This has motivated us as a university department to reflect on our presentation of first-year formal methods, as well as explore means by which we can inform and educate pupils in schools as to the true nature of computer science before they become university students.

3 The Technocamps School Engagement Programme

TechnocampsFootnote 1 is a pan-Wales schools outreach programme based at Swansea University but with hubs in the computer science department of every university across Wales. It was founded in 2003 to address the issues of computer science education in the context of the specific challenges posed in Wales. The portfolio of activities carried out by Technocamps is described and discussed in detail in [4], framed by the key educational challenges that exist in Wales, along with an evaluation of Technocamps interventions. In this paper, we will consider specifically the ways in which Technocamps workshops introduce and reinforce computational thinking and problem solving; how this has impacted on the uptake of computing; and how it has influenced the way in which the subject is delivered in our undergraduate programme.

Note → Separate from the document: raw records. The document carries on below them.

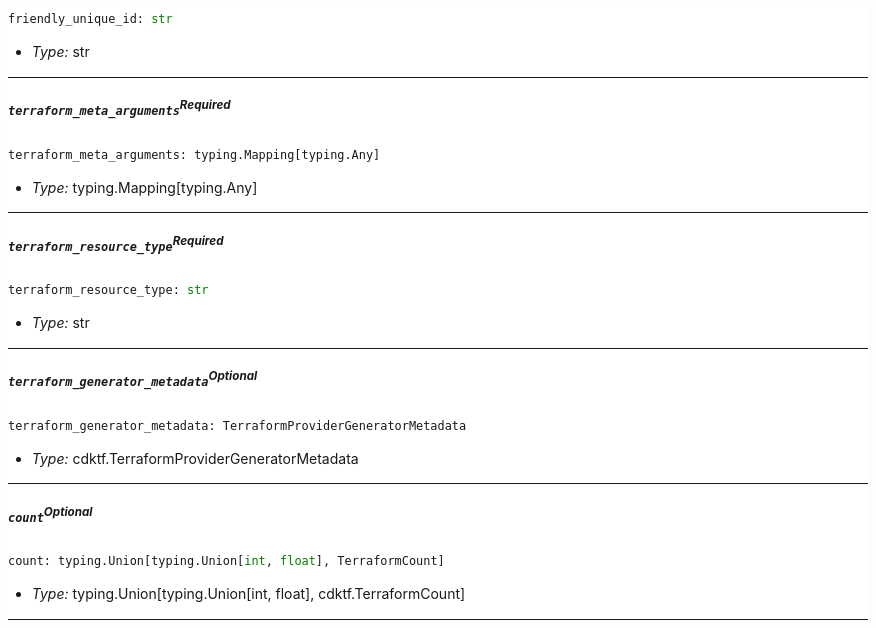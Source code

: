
 ```python
friendly_unique_id: str
```

- *Type:* str

---

##### `terraform_meta_arguments`<sup>Required</sup> <a name="terraform_meta_arguments" id="@cdktf/provider-opentelekomcloud.dataOpentelekomcloudIdentityAgencyV3.DataOpentelekomcloudIdentityAgencyV3.property.terraformMetaArguments"></a>

```python
terraform_meta_arguments: typing.Mapping[typing.Any]
```

- *Type:* typing.Mapping[typing.Any]

---

##### `terraform_resource_type`<sup>Required</sup> <a name="terraform_resource_type" id="@cdktf/provider-opentelekomcloud.dataOpentelekomcloudIdentityAgencyV3.DataOpentelekomcloudIdentityAgencyV3.property.terraformResourceType"></a>

```python
terraform_resource_type: str
```

- *Type:* str

---

##### `terraform_generator_metadata`<sup>Optional</sup> <a name="terraform_generator_metadata" id="@cdktf/provider-opentelekomcloud.dataOpentelekomcloudIdentityAgencyV3.DataOpentelekomcloudIdentityAgencyV3.property.terraformGeneratorMetadata"></a>

```python
terraform_generator_metadata: TerraformProviderGeneratorMetadata
```

- *Type:* cdktf.TerraformProviderGeneratorMetadata

---

##### `count`<sup>Optional</sup> <a name="count" id="@cdktf/provider-opentelekomcloud.dataOpentelekomcloudIdentityAgencyV3.DataOpentelekomcloudIdentityAgencyV3.property.count"></a>

```python
count: typing.Union[typing.Union[int, float], TerraformCount]
```

- *Type:* typing.Union[typing.Union[int, float], cdktf.TerraformCount]

---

Within classrooms throughout Wales, teachers are struggling to deliver the current computer science curriculum. This is unsurprising given that less than 40% of the teachers leading these classes have any training in ICT let along computer science [5]. The result is that pupils typically experience a lacklustre delivery focused on basic coding to solve the problem specified on the scheme of work in a very specific way according to the teacher’s limited understanding, rather than exploring generic computational problem solving strategies to break down the problem and develop a solution.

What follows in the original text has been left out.